Le contraste entre le début et la fin de la période est particulièrement  fort s’agissant du rôle des organisations syndicales. Après des centaines d’heures de discussions et en dépit au départ d’hésitations et de réserves, toutes les organisations syndicales auxquelles le statut avait reconnu leur droit à la négociation ont soutenu le statut. Aujourd’hui, toutes les organisations syndicales sont opposées à la politique de l’exécutif dans la fonction publique, notamment sa politique statutaire.

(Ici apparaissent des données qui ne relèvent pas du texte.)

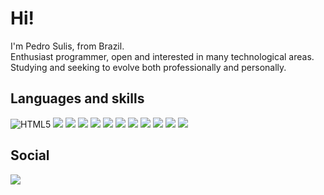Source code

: # Hi!
I'm Pedro Sulis, from Brazil. <br/>
Enthusiast programmer, open and interested in many technological areas. Studying and seeking to evolve both professionally and personally. <br/>


## Languages and skills
<img alt="HTML5" src="https://img.shields.io/badge/html5%20-%23E34F26.svg?&style=for-the-badge&logo=html5&logoColor=white"/> <img src="https://img.shields.io/badge/CSS3-1572B6?style=for-the-badge&logo=css3&logoColor=white"> <img src="https://img.shields.io/badge/PHP-777BB4?style=for-the-badge&logo=php&logoColor=white"> <img src="https://img.shields.io/badge/JavaScript-323330?style=for-the-badge&logo=javascript&logoColor=F7DF1E"> <img src="https://img.shields.io/badge/TypeScript-007ACC?style=for-the-badge&logo=typescript&logoColor=white"> <img src="https://img.shields.io/badge/React-20232A?style=for-the-badge&logo=react&logoColor=61DAFB"> <img src="https://img.shields.io/badge/Python-14354C?style=for-the-badge&logo=python&logoColor=white"/> <img src="https://img.shields.io/badge/C-00599C?style=for-the-badge&logo=c&logoColor=white"> <img src="https://img.shields.io/badge/C%2B%2B-00599C?style=for-the-badge&logo=c%2B%2B&logoColor=white"> <img src="https://img.shields.io/badge/C%23-239120?style=for-the-badge&logo=c-sharp&logoColor=white"> <img src="https://img.shields.io/badge/Lua-2C2D72?style=for-the-badge&logo=lua&logoColor=white"> <img src="https://img.shields.io/badge/SQLite-07405E?style=for-the-badge&logo=sqlite&logoColor=white"> 

## Social
[<img src="https://img.shields.io/badge/LinkedIn-0077B5?style=for-the-badge&logo=linkedin&logoColor=white"/>][linkedin]

[linkedIn]: https://www.linkedin.com/in/pedro-sulis/



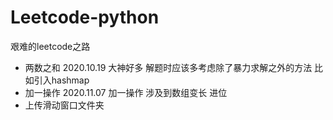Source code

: # Leetcode-python
艰难的leetcode之路
- 两数之和  2020.10.19  大神好多 解题时应该多考虑除了暴力求解之外的方法 比如引入hashmap
- 加一操作  2020.11.07  加一操作 涉及到数组变长 进位 
- 上传滑动窗口文件夹
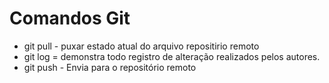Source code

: # Comandos Git
* git pull - puxar estado atual do arquivo repositirio remoto
* git log = demonstra todo registro de alteração realizados pelos autores. 
* git push - Envia para o repositório remoto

Beaucoup d’élus s’inquiétaient des répercussions possibles des réformes engagées au début des années 1980 et notamment des effets du nouveau statut sur leurs compétences. Au fil du temps ils ont pu être rassurés en constatant que le statut conférait une sécurité juridique à l’exercice de leurs prérogatives et je ne reçois plus de doléances à ce sujet. Au contraire j’ai rencontré une compréhension chez les élus lors des assemblées des centres de gestion et du congrès de la Rédération nationale des centres de  gestion en 2018 sous la présidence de Michel Hirriart. Je me suis aussi toujours trouvé en accord avec Philippe Laurent maire UDI de Sceaux qui a présidé pendant de nombreuses années le Conseil supérieur de la fonction publique territoriale. Je note aussi le désaccord manifesté par toutes les associations d’élus locaux vis-à-vis de la politique territoriale de l’exécutif.

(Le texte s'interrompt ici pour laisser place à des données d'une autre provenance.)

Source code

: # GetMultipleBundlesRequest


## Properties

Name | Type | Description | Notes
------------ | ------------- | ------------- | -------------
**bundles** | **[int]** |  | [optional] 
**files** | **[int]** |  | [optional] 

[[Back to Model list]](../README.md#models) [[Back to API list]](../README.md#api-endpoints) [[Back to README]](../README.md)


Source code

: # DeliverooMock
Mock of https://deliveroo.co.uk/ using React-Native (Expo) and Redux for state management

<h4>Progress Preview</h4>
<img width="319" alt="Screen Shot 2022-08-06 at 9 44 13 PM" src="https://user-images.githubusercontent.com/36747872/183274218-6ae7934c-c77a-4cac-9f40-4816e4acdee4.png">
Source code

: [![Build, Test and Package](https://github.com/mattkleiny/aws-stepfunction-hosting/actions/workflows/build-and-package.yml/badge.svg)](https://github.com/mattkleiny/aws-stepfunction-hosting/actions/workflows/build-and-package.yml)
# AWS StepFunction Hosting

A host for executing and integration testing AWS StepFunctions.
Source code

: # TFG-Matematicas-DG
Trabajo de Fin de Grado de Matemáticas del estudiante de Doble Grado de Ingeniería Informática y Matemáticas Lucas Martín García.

Enfin, je rappellerai que le Parlement d’alors  avait approuvé toutes les réformes proposées. J’ai même pu espérer un moment que le statut nouveau pourrait, comme en 1946, être adopté à l’unanimité de l’Assemblée nationale. Ce ne fut pas le cas pour des raisons de tactique politicienne, mis plusieurs députés de l’opposition le votèrent néanmoins. 

Réalités

On ne peut avoir l’ambition de dire l’avenir du  service public territorial en 2030 sans s’interroger préalablement sur la réalité multidimensionnelle de la fonction publique.

La fonction publique, une réalité historique. Le statut fondateur de 1946 a  fait le choix du fonctionnaire-citoyen responsable contre la conception  du fonctionnaire-sujet qui avait prévalu durant le XIXe et la première moitié du XXe siècle. Le statut fédérateur se 1983 a fait le choix du système de la carrière pour tous contre celui de l’emploi lié au seul métier, la recherche d’un équilibre entre unité et diversité, le choix de fonder la fonction publique « à trois versants »  sur des principes ancrés dans l’histoire : égalité, indépendance, responsabilité.

La fonction publique, une réalité collective. Comme la crise sanitaire l’a bien montré le service public c’est un ensemble de travailleurs collectifs représentant 25% de la population active en France. Toute réforme importante  implique donc un large accord des fonctionnaire et  l’appui par la négociation de leurs  organisations représentatives. C’est dans ces conditions qu’une codification aurait un sens, la matière législative ayant été préalablement  épurée des dénaturations des quatre dernières décennies.

La fonction publique, une  réalité structurelle. Au service de l’intérêt général elle doit en permanence s’adapter aux évolutions, : besoins sociaux, technologies, cultures, territoires, relations internationales, etc. Cela doit conduire à une révision générale du classement  des qualifications et des grilles indiciaires correspondantes. Ce n’est qu’à cette condition que l’on peut réaliser une gestion prévisionnelle sérieuse des effectifs et des compétences alors que ces structures n’ont pas changé depuis des dizaines d’années que l’on pourra donner sens à la mobilité et à l’adaptabilité grâce à un système de formation continue de grande ampleur.

La fonction publique, une réalité de long terme. Les  grandes fonctions du service public (éducation, santé, recherche, sécurité, défense…) ne peuvent être définies que sur le long terme. Ainsi est-il nécessaire de faire des hypothèses rationnelles sur ce que devront être les effectifs et les compétences  des enseignants à échéance de dix ou vingt ans. Or la fonction publique demeure sous la contrainte du principe de l’annualité budgétaire et gérée en fait par la direction du Budget. Il y a peu la fonction publique avait même disparu des intitulés ministériels et ses services intégrés au ministère des comptes publics, conception archaïque aberrante, le service public ainsi réduit à un coût comptable. Une remiseen cause complète doit donc être opérée.